Toward a Biblical Theology of Discipleship
This is my story. It’s a long and winding tale that probably won’t give you a new checklist to make kids jump through, but perhaps you can identify just a bit with my struggles.

I’ve been at this youth ministry thing a long time; and I’ve seen many trends, philosophies and strategies come and go. As I carefully and critically study the current state of youth discipleship, I am convinced that very little of what we actually do with kids leads them to the maturity and freedom that God has for them.

Today, many of us continue to perpetuate a gospel of performance, work and doing. We still so easily slip into attempting to lead kids (and adults!) to Christ through a combination manipulation, strong and persuasive rhetoric, and shaming.

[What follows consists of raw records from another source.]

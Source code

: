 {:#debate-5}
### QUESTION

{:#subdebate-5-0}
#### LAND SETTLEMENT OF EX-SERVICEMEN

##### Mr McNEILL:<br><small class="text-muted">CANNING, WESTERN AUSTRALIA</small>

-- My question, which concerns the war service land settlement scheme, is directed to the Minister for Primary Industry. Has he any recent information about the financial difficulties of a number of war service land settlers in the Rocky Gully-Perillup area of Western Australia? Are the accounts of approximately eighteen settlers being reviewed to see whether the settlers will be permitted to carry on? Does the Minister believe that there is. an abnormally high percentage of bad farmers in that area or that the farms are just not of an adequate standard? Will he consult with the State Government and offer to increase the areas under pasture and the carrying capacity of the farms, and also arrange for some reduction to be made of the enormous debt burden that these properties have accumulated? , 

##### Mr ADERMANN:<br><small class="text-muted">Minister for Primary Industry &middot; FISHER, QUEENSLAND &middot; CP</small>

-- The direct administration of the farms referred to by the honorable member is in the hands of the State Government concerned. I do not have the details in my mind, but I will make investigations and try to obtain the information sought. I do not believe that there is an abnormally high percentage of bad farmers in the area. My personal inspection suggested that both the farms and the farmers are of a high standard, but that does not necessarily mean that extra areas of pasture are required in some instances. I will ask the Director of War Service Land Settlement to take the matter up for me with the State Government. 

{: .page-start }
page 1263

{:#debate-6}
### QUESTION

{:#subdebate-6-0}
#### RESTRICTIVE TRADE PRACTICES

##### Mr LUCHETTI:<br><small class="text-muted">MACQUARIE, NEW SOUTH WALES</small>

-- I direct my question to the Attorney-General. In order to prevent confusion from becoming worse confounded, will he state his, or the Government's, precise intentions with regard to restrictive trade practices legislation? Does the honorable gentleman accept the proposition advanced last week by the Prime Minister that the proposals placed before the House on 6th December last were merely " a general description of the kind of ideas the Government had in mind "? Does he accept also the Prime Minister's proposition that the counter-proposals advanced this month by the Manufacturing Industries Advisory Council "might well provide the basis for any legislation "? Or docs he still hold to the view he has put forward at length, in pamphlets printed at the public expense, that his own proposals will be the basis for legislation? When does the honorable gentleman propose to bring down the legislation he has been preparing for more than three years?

Most everything we teach on discipleship is actually focused on the outcome of following. We try to drum up the passion to follow Christ in how we live. We want kids to serve others, live a life of holiness and discipline, and learn how to love.

Yet what truly drives our attitudes and lifestyle must come from someplace deeper and more profoundly connected to creation and redemption. Our obedience is not a call not be an external duty we perform on our own. It is our natural response to our experience of Jesus’ love and transformation deep within our own lives.

As Jesus became increasingly popular, large crowds were trying to get close to Him. In one case, people basically stalked Him across a huge lake. They went to Him and asked, “What must we do to do the works God requires?”3

Many in the crowd wanted to figure out the formula, the recipe, for getting the goods Jesus came to bring. They wanted to be able to say, “This is it. Do this stuff. Here’s the list.” Then God will say, “Well done, My good and faithful lemming.”

Jesus blew them away with the last thing they expected to hear: “The work of God is this: to believe (trust) in the one He has sent.”

That’s the core of discipleship. To follow Jesus means to trust Him. Obeying follows trusting. This is the call of biblical freedom: to explore what it means to trust God in every circumstance, with every person, regardless of what life throws us.

Paul put it this way: “But by trusting God4 we eagerly await through the Spirit the righteousness for which we hope…the only thing that counts is trust expressing itself through love” (Galatians 5:5-6).

Discipleship, or following Jesus, is quite straightforward: It is God’s job to change us into obedient, holy servants; and our job to sincerely trust Him enough to respond as He leads us. In the end, it is not simply loving that is the mark of a faithful disciple, but love that is formed, shaped and driven by trusting Jesus Christ as my everything.

The Practice of Biblical Discipleship
Our task in youth ministry is to disciple kids, so we should teach kids what it means and looks like to trust Jesus.

When we talk about service or ministry, our message must be to focus on trusting Jesus with our time, heart and energies.

That’s what happened with my young friend Cody, who took a year off school last year to serve alongside the poor in Africa. For Cody, this radical move was not a result of guilt and manipulation. It was his expression of trusting God with his college career, time and money.

When a kid is struggling with self-image, addiction or racism, the question—the only question—we have to offer is, “What does it mean to trust Jesus with that? How can we hear His voice, know His perspective, see this through His eyes? He sees us, He knows us. It is His love we receive and embrace, His mercy we lean on and His guidance we trust.

That’s discipleship. That’s what we do.

Notes:
1 The Ragamuffin Gospel, Sisters, OR: Multnomah, 2005, 25.

2 If you are interested in reading what God had given to this gentle, brilliant saint, start with In the Name of Jesus. If you have the courage and self-awareness to hear Him from the heart, you will never be the same!

3 The story and context can be found in John 6.

4 In English this is translated faith, but the word used is pisteuo, the same as in John 6, and in my view for contemporary believers the concept of “trusting God” is a bit clearer than having “faith.”